McClatchy reports 2016 loss, CEO pledges to accelerate ‘digital transition’

Citing growth in its digital news products and advertising, McClatchy’s recently appointed chief executive on Thursday pledged to accelerate the company’s “digital transition.”

“We will work faster to know our audience better,” said Craig Forman, who was announced as McClatchy’s new president and CEO on Jan. 25. He was speaking in a conference call accompanying the release of the company’s fourth-quarter and full-year 2016 financial results.

In that report, McClatchy, publisher of The Sacramento Bee and 29 other newspapers, said it lost $34.2 million in 2016. The annual loss compares with a net loss of $300.2 million in 2015, which included non-cash charges and write-downs totaling $304.5 million.

Revenue for 2016 totaled $977.1 million, down 7.5 percent from 2015.

Overall advertising revenue for last year was $568.7 million, a year-over-year decline of 10.8 percent.

In its news release accompanying the financials, McClatchy said softness in print advertising “negatively impacted traditional newspaper advertising revenues.”

The company noted, however, that digital advertising revenue grew 4.3 percent from 2015 to 2016, and digital-only advertising was up a record 14.8 percent last year.

Like other newspaper publishers, McClatchy has sustained a prolonged decline in print advertising revenue even as it puts more resources into digital products to capture a greater audience of online readers and advertisers.

Forman, who has considerable experience in digital media, was quoted in the company’s news release as saying: “We’ve already transitioned in many respects to the foundations of a digital future. Our goal here is to accelerate that transformation, to focus on our pace. We remain vigilant on cost control and expense reduction as we align the cost structure with the decline in traditional print advertising. Our intent is to sharpen our connections to our local markets, both in terms of audience and advertising, by accelerating our digital product and sales efforts.”

Forman pointed out that the last three months of 2016 marked the “fifth consecutive quarter of double-digit growth in the digital-only advertising category.”

He said that, adjusted for non-cash impairments and other items, the company reduced operating expenses by more than $58 million in 2016.

Looking ahead into 2017, Forman said: “We are focused on delivering more and better digital products faster to our advertisers and subscribers.”

McClatchy reported fourth-quarter 2016 net income of $3.1 million, compared with earnings of $8.8 million a year earlier. The company reported adjusted net income, which excludes severance and certain other items, in the fourth quarter of 2016 of $12.9 million, compared with adjusted net income of $17.3 million in the last quarter of 2015.
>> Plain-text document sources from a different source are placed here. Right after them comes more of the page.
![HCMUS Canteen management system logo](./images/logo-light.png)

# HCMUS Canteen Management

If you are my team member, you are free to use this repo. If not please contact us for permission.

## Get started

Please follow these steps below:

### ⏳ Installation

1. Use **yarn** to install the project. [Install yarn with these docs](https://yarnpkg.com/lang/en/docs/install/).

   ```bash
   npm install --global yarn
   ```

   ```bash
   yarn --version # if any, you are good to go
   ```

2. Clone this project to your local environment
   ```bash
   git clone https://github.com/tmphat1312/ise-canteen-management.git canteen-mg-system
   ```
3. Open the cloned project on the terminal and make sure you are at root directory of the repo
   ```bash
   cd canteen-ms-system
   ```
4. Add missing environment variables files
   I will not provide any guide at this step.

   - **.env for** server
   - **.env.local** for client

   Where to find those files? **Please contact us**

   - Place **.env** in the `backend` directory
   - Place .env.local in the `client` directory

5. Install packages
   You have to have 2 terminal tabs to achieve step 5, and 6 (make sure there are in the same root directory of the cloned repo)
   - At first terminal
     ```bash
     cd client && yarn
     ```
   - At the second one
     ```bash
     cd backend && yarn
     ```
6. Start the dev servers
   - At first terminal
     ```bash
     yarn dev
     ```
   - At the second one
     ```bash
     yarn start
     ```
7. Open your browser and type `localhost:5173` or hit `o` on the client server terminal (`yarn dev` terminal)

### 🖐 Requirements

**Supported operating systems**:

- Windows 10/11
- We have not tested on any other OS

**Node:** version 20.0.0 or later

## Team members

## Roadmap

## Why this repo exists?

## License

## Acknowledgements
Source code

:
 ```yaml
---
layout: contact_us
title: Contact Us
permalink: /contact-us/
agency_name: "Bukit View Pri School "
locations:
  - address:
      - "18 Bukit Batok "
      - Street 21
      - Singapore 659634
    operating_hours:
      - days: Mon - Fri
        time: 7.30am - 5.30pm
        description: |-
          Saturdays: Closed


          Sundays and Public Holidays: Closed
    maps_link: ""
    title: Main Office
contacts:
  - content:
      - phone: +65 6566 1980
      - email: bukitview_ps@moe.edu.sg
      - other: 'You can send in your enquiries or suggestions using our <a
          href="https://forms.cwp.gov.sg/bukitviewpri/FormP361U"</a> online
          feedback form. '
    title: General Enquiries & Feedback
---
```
The fourth-quarter and full-year results were not affected by McClatchy’s acquisition of The Herald-Sun in Durham, N.C. That paper was purchased on Dec. 25, the last day of McClatchy’s fiscal year.

McClatchy, which has wrestled with substantial debt since its $4.4 billion purchase of Knight Ridder in 2006, said Thursday that its debt at the close of last year’s fourth quarter totaled $873.7 million.

McClatchy shares closed Thursday at $11.20, down 41 cents, on the New York Stock Exchange.